══ Data excerpts

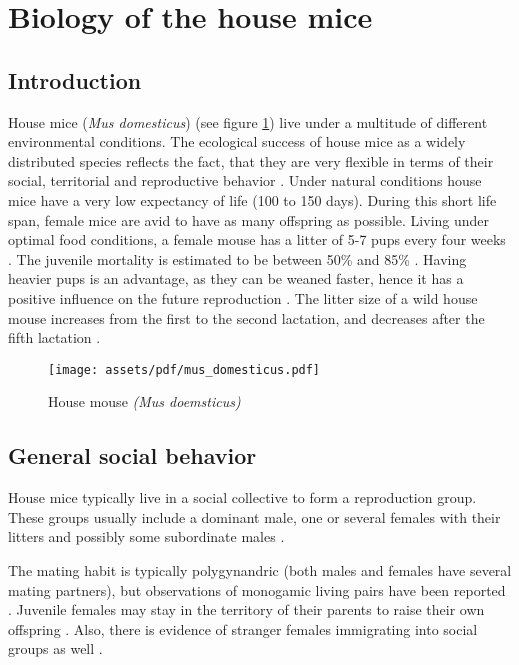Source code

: \newpage
\section{Biology of the house mice}
\label{sec:biolhousemice}

\subsection{Introduction}
\label{subsec:introduction}

House mice (\textit{Mus domesticus}) (see figure \ref{fig:housemice}) live under a multitude of different environmental conditions. The ecological success of house mice as a widely distributed species reflects the fact, that they are very flexible in terms of their social, territorial and reproductive behavior \cite{bronson:79, bronson:84, berry:81}. Under natural conditions house mice have a very low expectancy of life (100 to 150 days). During this short life span, female mice are avid to have as many offspring as possible. Living under optimal food conditions, a female mouse has a litter of 5-7 pups every four weeks \cite{berry:71, pelikan:81}. The juvenile mortality is estimated to be between 50\% and 85\% \cite{berry:71, berry:75, pennycuik:86}. Having heavier pups is an advantage, as they can be weaned faster, hence it has a positive influence on the future reproduction \cite{fuchs:82}. The litter size of a wild house mouse increases from the first to the second lactation, and decreases after the fifth lactation \cite{pelikan:81, koenig:87b}. 

\begin{figure}[htbp]	
\centering	
\texttt{[image: assets/pdf/mus\_domesticus.pdf]}	
\caption[House mice]{House mouse \textit{(Mus doemsticus)}}
\label{fig:housemice}
\end{figure}

\subsection{General social behavior}
\label{subsec:socialbehaviour}
House mice typically live in a social collective to form a reproduction group. These groups usually include a dominant male, one or several females with their litters and possibly some subordinate males \cite{crowcroft:63, reimer:67, selander:70, mackintosh:81}.

The mating habit is typically polygynandric (both males and females have several mating partners), but observations of monogamic living pairs have been reported \cite{lidicker:76}. Juvenile females may stay in the territory of their parents to raise their own offspring \cite{petras:67}. Also, there is evidence of stranger females immigrating into social groups as well \cite{anderson:65, reimer:67, selander:70, bronson:79, baker:81}.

════

§ Problem to solve
Your answer should consist of each line above in which "label" appears.

§ Solution
\label{sec:biolhousemice}
\label{subsec:introduction}
\label{fig:housemice}
\label{subsec:socialbehaviour}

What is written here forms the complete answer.